# Analyzing Bell's inequality for different measurement angles

1. Oct 17, 2013

### greypilgrim

Hi,

I'm trying get a better understanding of Bell's inequality in the form
$$\left|E\left(\bf{a},\bf{b}\right) -E\left(\bf{a},\bf{c}\right)\right|\leq 1+E\left(\bf{b},\bf{c}\right)\enspace.$$
I'm considering the Bell state
$$\left|\psi\right\rangle= \frac{1}{\sqrt{2}}\left(\left|+\right\rangle_1\left|-\right\rangle_2- \left|-\right\rangle_1\left|+\right\rangle_2\right)\enspace.$$
and the expectation value $E^{qt}$ of the product of the result of a measurement of spin 1 in direction $\bf{a}$ and spin 2 in direction $\bf{b}$
$$E^{qt}\left(\bf{a},\bf{b}\right)= \left\langle\psi\right|\vec{\sigma_1} \cdot\bf{a}\otimes \vec{\sigma_2} \cdot\bf{b} \left|\psi\right\rangle=-\bf{a}\cdot\bf{b}$$
which is a straigthforward calculation. I'm using the notation from 1.5.1 in
http://www.uibk.ac.at/exphys/photonik/people/gwdiss.pdf
which is, however, in German.

We can violate the inequality by choosing e.g. $\bf{a}=e_x$, $\bf{b}=\left(e_x+e_z\right)/\sqrt{2}$, $\bf{c}=e_z$ which yields
$$\left|-\frac{1}{\sqrt{2}}-0\right|=\frac{1}{\sqrt{2}}\leq 1-\frac{1}{\sqrt{2}}$$
which is obviously wrong. I think this choice of vectors also maximally violates the inequality.

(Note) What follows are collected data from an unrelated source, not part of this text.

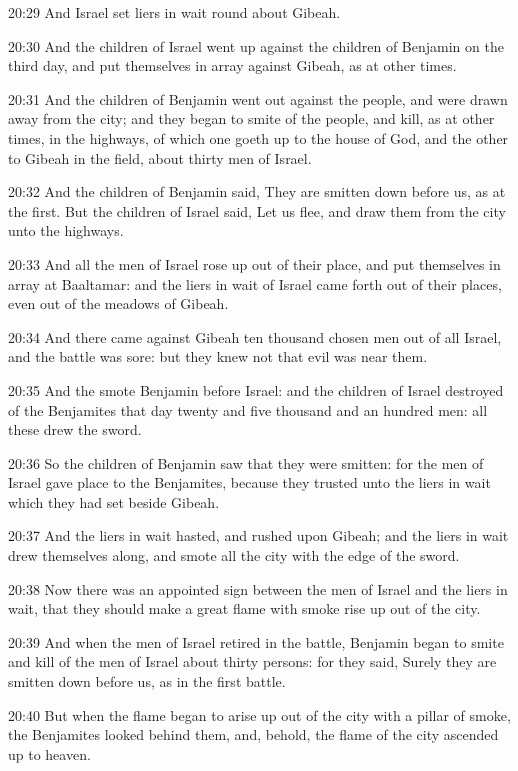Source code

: 20:29 And Israel set liers in wait round about Gibeah.

20:30 And the children of Israel went up against the children of Benjamin on the third day, and put themselves in array against Gibeah, as at other times.

20:31 And the children of Benjamin went out against the people, and were drawn away from the city; and they began to smite of the people, and kill, as at other times, in the highways, of which one goeth up to the house of God, and the other to Gibeah in the field, about thirty men of Israel.

20:32 And the children of Benjamin said, They are smitten down before us, as at the first. But the children of Israel said, Let us flee, and draw them from the city unto the highways.

20:33 And all the men of Israel rose up out of their place, and put themselves in array at Baaltamar: and the liers in wait of Israel came forth out of their places, even out of the meadows of Gibeah.

20:34 And there came against Gibeah ten thousand chosen men out of all Israel, and the battle was sore: but they knew not that evil was near them.

20:35 And the \LORD smote Benjamin before Israel: and the children of Israel destroyed of the Benjamites that day twenty and five thousand and an hundred men: all these drew the sword.

20:36 So the children of Benjamin saw that they were smitten: for the men of Israel gave place to the Benjamites, because they trusted unto the liers in wait which they had set beside Gibeah.

20:37 And the liers in wait hasted, and rushed upon Gibeah; and the liers in wait drew themselves along, and smote all the city with the edge of the sword.

20:38 Now there was an appointed sign between the men of Israel and the liers in wait, that they should make a great flame with smoke rise up out of the city.

20:39 And when the men of Israel retired in the battle, Benjamin began to smite and kill of the men of Israel about thirty persons: for they said, Surely they are smitten down before us, as in the first battle.

20:40 But when the flame began to arise up out of the city with a pillar of smoke, the Benjamites looked behind them, and, behold, the flame of the city ascended up to heaven.

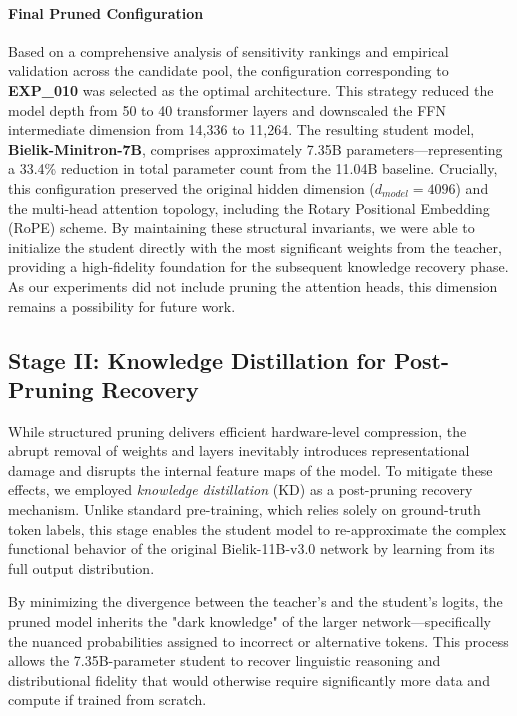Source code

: \documentclass{article}
\begin{document}
\paragraph{Final Pruned Configuration}
Based on a comprehensive analysis of sensitivity rankings and empirical validation across the candidate pool, the configuration corresponding to \textbf{EXP\_010} was selected as the optimal architecture. This strategy reduced the model depth from 50 to 40 transformer layers and downscaled the FFN intermediate dimension from 14,336 to 11,264. The resulting student model, \textbf{Bielik-Minitron-7B}, comprises approximately 7.35B parameters—representing a 33.4\% reduction in total parameter count from the 11.04B baseline. Crucially, this configuration preserved the original hidden dimension ($d_{model} = 4096$) and the multi-head attention topology, including the Rotary Positional Embedding (RoPE) scheme. By maintaining these structural invariants, we were able to initialize the student directly with the most significant weights from the teacher, providing a high-fidelity foundation for the subsequent knowledge recovery phase. As our experiments did not include pruning the attention heads, this dimension remains a possibility for future work.

\subsection{Stage II: Knowledge Distillation for Post-Pruning Recovery}

While structured pruning delivers efficient hardware-level compression, the abrupt removal of weights and layers inevitably introduces representational damage and disrupts the internal feature maps of the model. To mitigate these effects, we employed \emph{knowledge distillation} (KD) as a post-pruning recovery mechanism. Unlike standard pre-training, which relies solely on ground-truth token labels, this stage enables the student model to re-approximate the complex functional behavior of the original Bielik-11B-v3.0 network by learning from its full output distribution.

By minimizing the divergence between the teacher's and the student's logits, the pruned model inherits the "dark knowledge" of the larger network—specifically the nuanced probabilities assigned to incorrect or alternative tokens. This process allows the 7.35B-parameter student to recover linguistic reasoning and distributional fidelity that would otherwise require significantly more data and compute if trained from scratch.
\end{document}
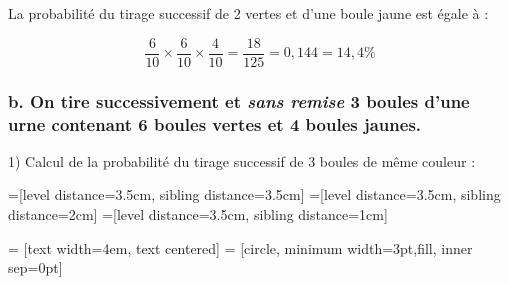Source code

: \documentclass[10pt]{article}
\begin{document}
\hspace{13pt}La probabilité du tirage successif de 2 vertes et d'une boule jaune est égale à :

$$\frac{6}{10}\times \frac{6}{10}\times \frac{4}{10}=\frac{18}{125}=0,144=14,4\%$$\vspace{0,1cm}

\subsubsection*{b. On tire successivement et \textit{sans remise} 3 boules d'une urne contenant 6 boules vertes et 4 boules jaunes.}

\hspace{16pt}1) Calcul de la probabilité du tirage successif de 3 boules de même couleur :\vspace{1cm}

=[level distance=3.5cm, sibling distance=3.5cm]
=[level distance=3.5cm, sibling distance=2cm]
=[level distance=3.5cm, sibling distance=1cm]

 = [text width=4em, text centered]
 = [circle, minimum width=3pt,fill, inner sep=0pt]
\end{document}
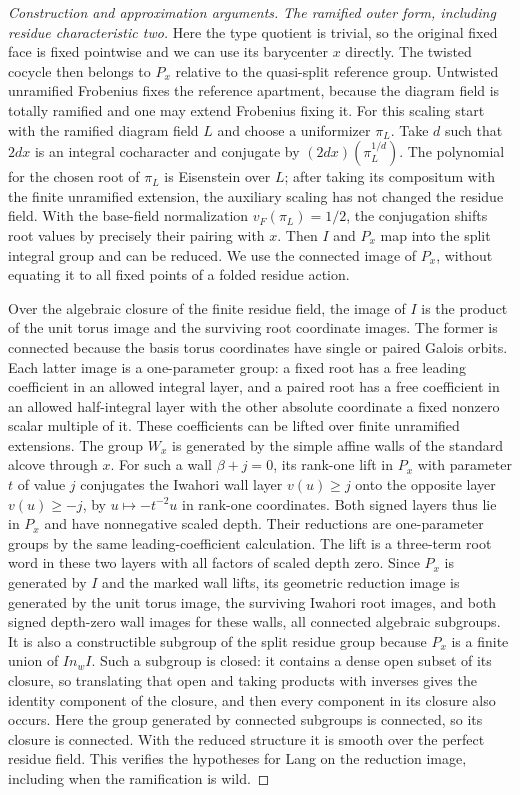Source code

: \documentclass[11pt,a4paper,openany,oneside]{book}
\theoremstyle{resultstyle}
\theoremstyle{definition}
\numberwithin{equation}{chapter}
\begin{document}
\begin{proof}[Construction and approximation arguments]
\medskip\noindent
\textit{The ramified outer form, including residue characteristic two.}
Here the type quotient is trivial, so the original fixed face
is fixed pointwise and we can use its barycenter \(x\) directly.
The twisted cocycle then belongs to \(P_x\) relative to the
quasi-split reference group. Untwisted unramified Frobenius
fixes the reference apartment, because the diagram field is
totally ramified and one may extend Frobenius fixing it.
For this scaling start with the ramified diagram field \(L\)
and choose a uniformizer \(\pi_L\). Take \(d\) such that \(2d x\)
is an integral cocharacter and conjugate by
\((2d x)(\pi_L^{1/d})\). The polynomial for the chosen
root of \(\pi_L\) is Eisenstein over \(L\); after taking its
compositum with the finite unramified extension, the auxiliary
scaling has not changed the residue field. With the base-field
normalization \(v_F(\pi_L)=1/2\), the conjugation shifts root
values by precisely their pairing with \(x\). Then \(I\) and \(P_x\) map into the
split integral group and can be reduced. We use the connected
image of \(P_x\), without equating it to all fixed points of
a folded residue action.

Over the algebraic closure of the finite residue field, the
image of \(I\) is the product of the unit torus image and the
surviving root coordinate images. The former is connected
because the basis torus coordinates have single or paired
Galois orbits. Each latter image is a one-parameter group:
a fixed root has a free leading coefficient in an allowed
integral layer, and a paired root has a free coefficient
in an allowed half-integral layer with the other absolute
coordinate a fixed nonzero scalar multiple of it. These
coefficients can be lifted over finite unramified extensions.
The group \(W_x\) is generated by the simple affine walls of the standard alcove through \(x\).
For such a wall \(\beta+j=0\), its rank-one lift in \(P_x\) with parameter \(t\) of value \(j\) conjugates the Iwahori wall layer \(v(u)\ge j\) onto the opposite layer \(v(u)\ge -j\), by \(u\mapsto -t^{-2}u\) in rank-one coordinates.
Both signed layers thus lie in \(P_x\) and have nonnegative scaled depth. Their reductions are one-parameter groups by the same leading-coefficient calculation.
The lift is a three-term root word in these two layers with all factors of scaled depth zero.
Since \(P_x\) is generated by \(I\) and the marked wall lifts, its geometric reduction image is generated by the unit torus image, the surviving Iwahori root images,
and both signed depth-zero wall images for these walls, all connected algebraic subgroups.
It is also a constructible subgroup of the split residue
group because \(P_x\) is a finite union of \(I n_w I\).
Such a subgroup is closed: it contains a dense open subset
of its closure, so translating that open and taking products
with inverses gives the identity component of the closure,
and then every component in its closure also occurs.
Here the group generated by connected subgroups is connected,
so its closure is connected. With the reduced structure it
is smooth over the perfect residue field. This verifies
the hypotheses for Lang on the reduction image, including
when the ramification is wild.


\end{proof}
\end{document}
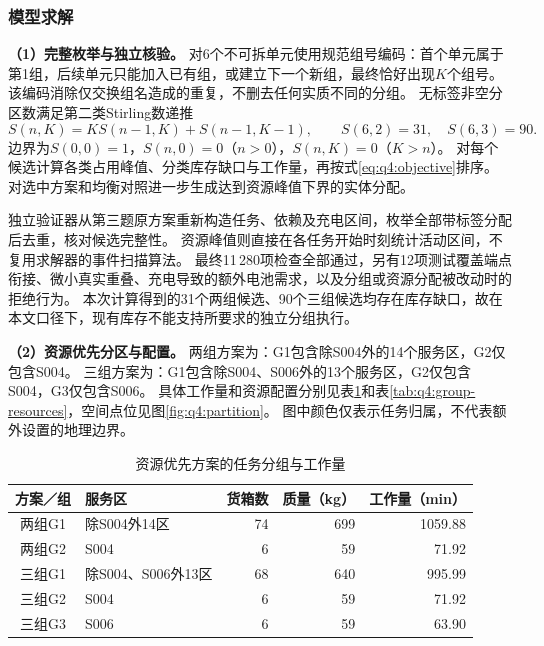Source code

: \subsubsection{模型求解}
\label{sec:q4:solution}

\textbf{（1）完整枚举与独立核验。}
对6个不可拆单元使用规范组号编码：首个单元属于第1组，后续单元只能加入已有组，或建立下一个新组，最终恰好出现$K$个组号。
该编码消除仅交换组名造成的重复，不删去任何实质不同的分组。
无标签非空分区数满足第二类Stirling数递推
\begin{equation}
  S(n,K)=K S(n-1,K)+S(n-1,K-1),
  \qquad S(6,2)=31,\quad S(6,3)=90.
  \label{eq:q4:enumeration}
\end{equation}
边界为$S(0,0)=1$，$S(n,0)=0$（$n>0$），$S(n,K)=0$（$K>n$）。
对每个候选计算各类占用峰值、分类库存缺口与工作量，再按式\eqref{eq:q4:objective}排序。
对选中方案和均衡对照进一步生成达到资源峰值下界的实体分配。

独立验证器从第三题原方案重新构造任务、依赖及充电区间，枚举全部带标签分配后去重，核对候选完整性。
资源峰值则直接在各任务开始时刻统计活动区间，不复用求解器的事件扫描算法。
最终11\,280项检查全部通过，另有12项测试覆盖端点衔接、微小真实重叠、充电导致的额外电池需求，以及分组或资源分配被改动时的拒绝行为。
本次计算得到的31个两组候选、90个三组候选均存在库存缺口，故在本文口径下，现有库存不能支持所要求的独立分组执行。

\textbf{（2）资源优先分区与配置。}
两组方案为：G1包含除S004外的14个服务区，G2仅包含S004。
三组方案为：G1包含除S004、S006外的13个服务区，G2仅包含S004，G3仅包含S006。
具体工作量和资源配置分别见表\ref{tab:q4:group-work}和表\ref{tab:q4:group-resources}，空间点位见图\ref{fig:q4:partition}。
图中颜色仅表示任务归属，不代表额外设置的地理边界。

\begin{table}[htbp]
  \centering
  \caption{资源优先方案的任务分组与工作量}
  \label{tab:q4:group-work}
  \begin{tabular}{clrrr}
    \toprule
    方案／组 & 服务区 & 货箱数 & 质量（kg） & 工作量（min） \\
    \midrule
    两组G1 & 除S004外14区 & 74 & 699 & 1059.88 \\
    两组G2 & S004 & 6 & 59 & 71.92 \\
    \midrule
    三组G1 & 除S004、S006外13区 & 68 & 640 & 995.99 \\
    三组G2 & S004 & 6 & 59 & 71.92 \\
    三组G3 & S006 & 6 & 59 & 63.90 \\
    \bottomrule
  \end{tabular}
\end{table}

However, if we choose $\bf{a}=e_x$, $\bf{b}=e_y$, $\bf{c}=e_z$, then we get
$$\left|0-0\right|\leq 1-0$$
so the inequality is valid. I now wanted to find out exactly when the inequality breaks down and interpolated by choosing $\bf{a}=e_x$, $\bf{b}=\cos{\phi}\cdot e_y+\sin{\phi}\cdot \left(e_x+e_z\right)/\sqrt{2}$, $\bf{c}=e_z$ with $0\leq\phi\leq\pi/2$. Plugging this in we get
$$\left|-\frac{\sin{\phi}}{\sqrt{2}}-0\right|=\frac{\sin{\phi}}{\sqrt{2}}\leq 1-\frac{\sin{\phi}}{\sqrt{2}}$$
and solving for equality yields $\phi=\pi/4$.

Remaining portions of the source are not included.